Se a criação e fundação de um Estado judaico foi uma medida de sobrevivência num mundo sitiado, ela logo se tornou um pesadelo. O Estado de Israel não trouxe emancipação verdadeira aos judeus pois a sua existência é mantida às custas da negação da autodeterminação dos palestinos. As lideranças israelenses seguem promovendo um massacre contra palestinos e ainda ameaçam a vida de judeus e judias em todo o mundo. Israel representa hoje a maior fonte de insegurança para todos os judeus do planeta ao usar nossa identidade como fachada e justificativa para sua campanha de terror.

Por isso, defendemos e acreditamos que as palavras de Lula são de grande importância pois levantam questões relacionadas à urgência da ação, como um chamado definitivo dirigido a todos para agir diante do que ocorre em Gaza neste momento. Frente à incapacidade da ONU e de várias organizações internacionais em conter a violência perpetrada por Israel em Gaza, destaca-se a importância vital da postura demonstrada por líderes internacionais como Lula, que levantam suas vozes contra o que é já considerado por incontáveis especialistas como um genocídio contra o povo palestino.

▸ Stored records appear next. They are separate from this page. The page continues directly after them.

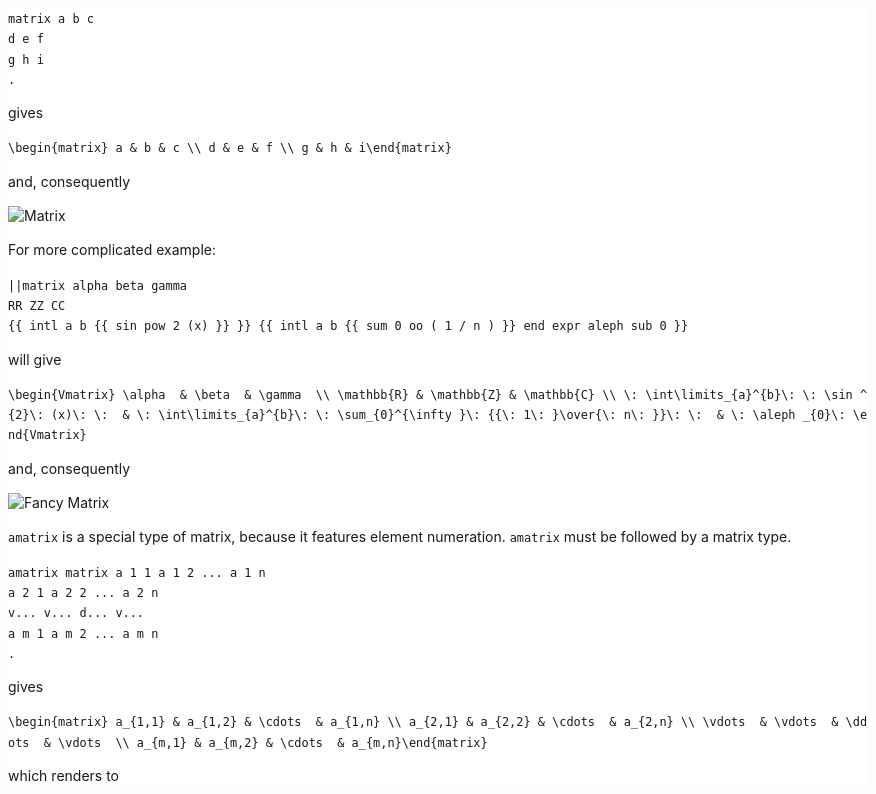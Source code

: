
 ```
matrix a b c
d e f
g h i
.
```

gives 


```
\begin{matrix} a & b & c \\ d & e & f \\ g & h & i\end{matrix}
```

and, consequently 

![Matrix](https://raw.githubusercontent.com/punk0x29a/teknote/master/images/simplematrix.jpg?raw=true "Simple Matrix")

For more complicated example:

```
||matrix alpha beta gamma 
RR ZZ CC 
{{ intl a b {{ sin pow 2 (x) }} }} {{ intl a b {{ sum 0 oo ( 1 / n ) }} end expr aleph sub 0 }}
```

will give


```
\begin{Vmatrix} \alpha  & \beta  & \gamma  \\ \mathbb{R} & \mathbb{Z} & \mathbb{C} \\ \: \int\limits_{a}^{b}\: \: \sin ^{2}\: (x)\: \:  & \: \int\limits_{a}^{b}\: \: \sum_{0}^{\infty }\: {{\: 1\: }\over{\: n\: }}\: \:  & \: \aleph _{0}\: \end{Vmatrix}
```

and, consequently

![Fancy Matrix](https://raw.githubusercontent.com/punk0x29a/teknote/master/images/fancymatrix.jpg?raw=true "Fancy Matrix")


`amatrix` is a special type of matrix, because it features element numeration.
`amatrix` must be followed by a matrix type. 

```
amatrix matrix a 1 1 a 1 2 ... a 1 n
a 2 1 a 2 2 ... a 2 n
v... v... d... v...
a m 1 a m 2 ... a m n
.

```

gives 

```
\begin{matrix} a_{1,1} & a_{1,2} & \cdots  & a_{1,n} \\ a_{2,1} & a_{2,2} & \cdots  & a_{2,n} \\ \vdots  & \vdots  & \ddots  & \vdots  \\ a_{m,1} & a_{m,2} & \cdots  & a_{m,n}\end{matrix}
```

which renders to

As palavras têm poder. Se a forma como Lula se expressou na ocasião foi pouco cuidadosa — tropeçando justamente neste ninho de comparações forçadas — sua fala tem o objetivo de atingir a imaginação e provocar uma crise moral sobre Israel. O pedido de impeachment protocolado pelos deputados bolsonaristas é uma medida descabida, assim como as acusações de antissemitismo — cujo real objetivo é deslegitimar o governo e a diplomacia brasileira. Não acreditamos que judeus brasileiros estão em risco por causa de sua declaração.

Apoiamos as colocações do presidente Lula e cobramos que a radicalidade de suas palavras seja colocada em prática. Seria um gesto diplomático de relevância gigantesca romper todas as relações entre o estado brasileiro e Israel, em especial as relações militares que também fortalecem a barbárie em terras brasileiras, com a compra de armas e tecnologias de controle social que são usadas para atingir a vida do povo negro nas favelas. Convocar o embaixador brasileiro em Tel Aviv foi um passo ainda insuficiente nessa direção.

Por fim, convidamos a todas e todos, mas principalmente ao governo brasileiro a atender as demandas do movimento internacional de Boicote, Desinvestimento e Sanções (BDS), liderado pelas bases da sociedade civil palestina. O povo palestino tem pressa e nossas ações têm poder.”